President Calls For Health Reform Vote In Next Few Weeks

Obama didn't address the issue of reconciliation in his highly-publicized mid-day address, which was a follow up to last week's bipartisan health care summit. Instead, Obama set another loose, ambiguous "in the next few weeks" deadline that left everyone still wondering what and how anything would be passed.


Obama didn't wan to "play politics," but how you deal with health care without politics seems pretty bizarre at this point. After all, the only way his proposal has a chance is if the Senate parliamentarian agrees that reconciliation can be used on a non-fiscal issue.

But the audience full of doctors clad in white coats didn't seem to care. They dutifully clapped their hands during the Presiden't speech, which communicated a lot of determination with little details. Especially poignant was his resignation to the differences on health care between the Democratic camp and the Republican camp.
Given these honest and substantial differences between the parties about the need to help middle class families get insurance, I don’t see how starting over would help.
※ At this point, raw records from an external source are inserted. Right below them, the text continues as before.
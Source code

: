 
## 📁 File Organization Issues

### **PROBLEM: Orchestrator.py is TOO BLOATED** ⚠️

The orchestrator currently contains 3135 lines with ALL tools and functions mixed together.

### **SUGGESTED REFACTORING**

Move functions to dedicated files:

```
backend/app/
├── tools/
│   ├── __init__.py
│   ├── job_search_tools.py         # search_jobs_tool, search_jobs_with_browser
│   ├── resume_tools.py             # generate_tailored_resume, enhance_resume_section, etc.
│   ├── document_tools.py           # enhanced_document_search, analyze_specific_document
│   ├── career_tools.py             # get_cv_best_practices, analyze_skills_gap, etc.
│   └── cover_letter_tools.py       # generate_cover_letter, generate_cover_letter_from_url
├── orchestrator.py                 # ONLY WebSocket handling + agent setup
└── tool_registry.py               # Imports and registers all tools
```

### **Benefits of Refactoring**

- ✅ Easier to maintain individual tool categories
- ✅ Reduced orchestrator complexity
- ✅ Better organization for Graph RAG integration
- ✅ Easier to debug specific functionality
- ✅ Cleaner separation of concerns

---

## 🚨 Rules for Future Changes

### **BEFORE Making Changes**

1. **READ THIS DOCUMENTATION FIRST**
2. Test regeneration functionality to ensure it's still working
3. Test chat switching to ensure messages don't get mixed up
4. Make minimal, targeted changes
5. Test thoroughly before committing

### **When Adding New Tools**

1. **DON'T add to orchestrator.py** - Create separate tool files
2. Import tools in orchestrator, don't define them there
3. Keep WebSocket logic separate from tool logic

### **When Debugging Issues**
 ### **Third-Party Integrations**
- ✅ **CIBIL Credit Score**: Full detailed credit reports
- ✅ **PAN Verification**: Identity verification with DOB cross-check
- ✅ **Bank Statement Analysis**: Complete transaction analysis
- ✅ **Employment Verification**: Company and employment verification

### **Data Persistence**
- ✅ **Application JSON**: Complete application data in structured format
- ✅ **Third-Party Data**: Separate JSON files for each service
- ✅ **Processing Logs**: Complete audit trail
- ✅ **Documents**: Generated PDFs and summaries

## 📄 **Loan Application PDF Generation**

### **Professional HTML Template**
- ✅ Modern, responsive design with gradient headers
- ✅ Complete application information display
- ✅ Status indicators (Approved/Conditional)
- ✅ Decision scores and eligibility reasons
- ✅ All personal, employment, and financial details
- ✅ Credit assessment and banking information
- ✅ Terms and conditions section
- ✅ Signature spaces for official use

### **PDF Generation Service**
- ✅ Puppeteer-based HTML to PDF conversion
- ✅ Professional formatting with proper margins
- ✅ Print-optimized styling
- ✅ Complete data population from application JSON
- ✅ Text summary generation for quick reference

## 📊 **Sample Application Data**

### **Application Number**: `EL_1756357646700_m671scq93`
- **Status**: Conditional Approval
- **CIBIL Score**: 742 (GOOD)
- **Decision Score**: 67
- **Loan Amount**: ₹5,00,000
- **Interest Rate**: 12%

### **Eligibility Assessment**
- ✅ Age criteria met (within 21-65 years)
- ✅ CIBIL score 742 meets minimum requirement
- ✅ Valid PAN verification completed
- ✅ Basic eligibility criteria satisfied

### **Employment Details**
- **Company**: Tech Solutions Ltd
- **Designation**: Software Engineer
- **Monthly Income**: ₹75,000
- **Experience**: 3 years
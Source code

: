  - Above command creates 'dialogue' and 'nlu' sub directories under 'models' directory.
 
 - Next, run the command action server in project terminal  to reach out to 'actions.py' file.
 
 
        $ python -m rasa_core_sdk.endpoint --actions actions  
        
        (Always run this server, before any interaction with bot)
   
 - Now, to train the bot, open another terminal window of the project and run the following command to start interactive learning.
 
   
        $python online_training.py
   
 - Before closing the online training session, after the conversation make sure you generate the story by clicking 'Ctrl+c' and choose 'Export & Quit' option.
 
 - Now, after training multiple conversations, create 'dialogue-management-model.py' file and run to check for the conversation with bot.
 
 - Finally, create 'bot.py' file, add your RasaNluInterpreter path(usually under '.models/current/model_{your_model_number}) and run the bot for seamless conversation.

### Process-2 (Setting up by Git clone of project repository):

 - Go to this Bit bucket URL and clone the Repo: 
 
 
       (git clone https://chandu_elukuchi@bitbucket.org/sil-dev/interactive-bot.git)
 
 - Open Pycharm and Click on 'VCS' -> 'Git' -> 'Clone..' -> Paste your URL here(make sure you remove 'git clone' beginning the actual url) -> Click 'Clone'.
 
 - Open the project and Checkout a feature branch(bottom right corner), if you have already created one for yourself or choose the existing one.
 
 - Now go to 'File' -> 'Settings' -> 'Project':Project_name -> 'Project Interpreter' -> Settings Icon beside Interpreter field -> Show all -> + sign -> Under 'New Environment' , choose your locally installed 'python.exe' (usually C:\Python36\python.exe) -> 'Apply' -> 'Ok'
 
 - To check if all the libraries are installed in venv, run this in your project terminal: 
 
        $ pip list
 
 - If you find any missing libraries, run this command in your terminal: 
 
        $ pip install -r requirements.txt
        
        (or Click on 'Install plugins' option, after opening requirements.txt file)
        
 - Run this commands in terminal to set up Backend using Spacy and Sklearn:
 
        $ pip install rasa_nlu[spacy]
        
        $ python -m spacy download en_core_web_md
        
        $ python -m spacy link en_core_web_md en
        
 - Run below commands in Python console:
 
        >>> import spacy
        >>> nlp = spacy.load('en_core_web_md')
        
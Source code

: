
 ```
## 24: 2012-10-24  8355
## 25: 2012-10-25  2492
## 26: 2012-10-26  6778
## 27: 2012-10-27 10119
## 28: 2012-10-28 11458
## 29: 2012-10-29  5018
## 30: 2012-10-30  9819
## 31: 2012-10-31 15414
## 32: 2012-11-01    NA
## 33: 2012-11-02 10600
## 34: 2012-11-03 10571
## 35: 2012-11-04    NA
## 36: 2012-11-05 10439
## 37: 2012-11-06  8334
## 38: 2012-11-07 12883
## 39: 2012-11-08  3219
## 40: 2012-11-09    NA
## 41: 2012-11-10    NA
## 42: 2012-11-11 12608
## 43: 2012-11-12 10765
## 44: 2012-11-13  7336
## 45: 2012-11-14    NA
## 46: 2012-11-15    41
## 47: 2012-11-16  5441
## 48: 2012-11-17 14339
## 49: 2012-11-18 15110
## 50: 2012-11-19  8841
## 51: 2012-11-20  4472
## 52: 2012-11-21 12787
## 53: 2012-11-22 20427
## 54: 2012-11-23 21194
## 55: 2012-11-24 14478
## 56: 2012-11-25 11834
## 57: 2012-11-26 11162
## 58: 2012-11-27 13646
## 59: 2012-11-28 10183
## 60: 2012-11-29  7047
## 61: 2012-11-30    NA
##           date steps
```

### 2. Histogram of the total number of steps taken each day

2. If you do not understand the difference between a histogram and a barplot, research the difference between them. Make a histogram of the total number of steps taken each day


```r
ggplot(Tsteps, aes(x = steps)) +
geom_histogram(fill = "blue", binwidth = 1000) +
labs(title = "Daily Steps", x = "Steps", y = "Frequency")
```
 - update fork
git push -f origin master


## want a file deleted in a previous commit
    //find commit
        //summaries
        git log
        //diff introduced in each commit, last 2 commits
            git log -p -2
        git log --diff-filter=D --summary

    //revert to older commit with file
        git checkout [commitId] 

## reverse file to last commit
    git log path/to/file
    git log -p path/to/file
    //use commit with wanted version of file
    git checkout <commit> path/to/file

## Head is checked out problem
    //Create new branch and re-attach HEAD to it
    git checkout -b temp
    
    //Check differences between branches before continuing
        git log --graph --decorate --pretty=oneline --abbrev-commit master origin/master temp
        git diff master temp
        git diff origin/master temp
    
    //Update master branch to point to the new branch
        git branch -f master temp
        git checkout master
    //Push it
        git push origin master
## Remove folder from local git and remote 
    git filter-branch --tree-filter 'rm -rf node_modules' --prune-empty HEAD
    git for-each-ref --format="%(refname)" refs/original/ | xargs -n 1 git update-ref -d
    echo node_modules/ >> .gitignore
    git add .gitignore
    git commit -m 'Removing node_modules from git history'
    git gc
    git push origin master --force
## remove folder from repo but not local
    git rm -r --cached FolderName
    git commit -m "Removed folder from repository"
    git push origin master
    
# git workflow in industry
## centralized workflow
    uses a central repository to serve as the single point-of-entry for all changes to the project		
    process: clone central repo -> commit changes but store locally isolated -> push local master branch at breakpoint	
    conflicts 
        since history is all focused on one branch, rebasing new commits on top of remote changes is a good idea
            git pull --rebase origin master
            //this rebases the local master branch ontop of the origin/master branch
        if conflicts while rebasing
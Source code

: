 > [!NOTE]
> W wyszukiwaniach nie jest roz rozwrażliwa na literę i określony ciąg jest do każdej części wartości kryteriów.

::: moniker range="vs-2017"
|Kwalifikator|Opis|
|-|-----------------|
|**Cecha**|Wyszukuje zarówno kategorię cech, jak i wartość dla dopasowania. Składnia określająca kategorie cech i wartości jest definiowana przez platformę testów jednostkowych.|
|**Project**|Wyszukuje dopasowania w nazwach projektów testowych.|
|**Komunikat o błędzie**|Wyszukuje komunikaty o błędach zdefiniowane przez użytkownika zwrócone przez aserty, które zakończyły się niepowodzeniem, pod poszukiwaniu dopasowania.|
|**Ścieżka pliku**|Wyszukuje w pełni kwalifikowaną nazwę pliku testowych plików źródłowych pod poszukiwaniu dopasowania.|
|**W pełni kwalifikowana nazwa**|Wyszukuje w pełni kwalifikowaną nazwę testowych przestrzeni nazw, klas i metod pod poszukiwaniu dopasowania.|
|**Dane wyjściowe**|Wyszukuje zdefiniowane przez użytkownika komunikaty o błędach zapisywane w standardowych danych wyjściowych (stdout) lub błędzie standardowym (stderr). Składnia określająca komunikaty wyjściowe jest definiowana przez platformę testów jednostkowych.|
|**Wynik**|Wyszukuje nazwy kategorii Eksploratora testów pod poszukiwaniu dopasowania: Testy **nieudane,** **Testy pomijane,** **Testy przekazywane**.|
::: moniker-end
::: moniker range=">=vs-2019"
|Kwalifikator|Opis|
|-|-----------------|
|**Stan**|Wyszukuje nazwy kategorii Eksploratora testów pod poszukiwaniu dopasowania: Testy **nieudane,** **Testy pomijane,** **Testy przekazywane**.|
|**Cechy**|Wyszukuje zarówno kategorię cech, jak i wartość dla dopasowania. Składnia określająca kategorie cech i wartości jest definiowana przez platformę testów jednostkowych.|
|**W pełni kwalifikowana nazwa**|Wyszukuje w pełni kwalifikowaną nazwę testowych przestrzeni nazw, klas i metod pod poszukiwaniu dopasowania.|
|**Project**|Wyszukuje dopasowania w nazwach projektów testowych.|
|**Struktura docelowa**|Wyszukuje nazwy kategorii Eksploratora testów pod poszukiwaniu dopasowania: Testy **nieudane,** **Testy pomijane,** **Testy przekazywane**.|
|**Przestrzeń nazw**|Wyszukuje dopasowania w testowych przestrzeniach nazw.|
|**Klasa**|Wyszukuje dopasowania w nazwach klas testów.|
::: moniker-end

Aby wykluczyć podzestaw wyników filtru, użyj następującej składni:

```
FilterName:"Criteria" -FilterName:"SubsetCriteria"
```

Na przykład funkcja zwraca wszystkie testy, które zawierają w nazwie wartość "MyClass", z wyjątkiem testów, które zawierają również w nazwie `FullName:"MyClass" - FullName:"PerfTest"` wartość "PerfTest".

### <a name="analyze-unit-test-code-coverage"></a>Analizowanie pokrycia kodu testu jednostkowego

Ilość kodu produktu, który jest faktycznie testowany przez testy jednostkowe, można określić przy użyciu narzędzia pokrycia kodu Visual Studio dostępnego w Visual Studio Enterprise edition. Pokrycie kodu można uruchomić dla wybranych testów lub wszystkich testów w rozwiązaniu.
...No matter which approach you favor, I believe the Congress owes American people a final vote on health insurance reform.
The American people are also owed some clarity on exactly how Congress is going to go about taking that vote.

Rep. Mike Pence
had a rebuttal on Fox News, shortly after the debate was over.
What we heard was the President doubling down on a government takeover of health care, essentially saying that this massive takeover of health care... would give Americans more control.
Pence also criticized the President for mentioning that a health care bill had met a 60-vote threshold -- before Sen. Scott Brown (R-Mass.) won his special election.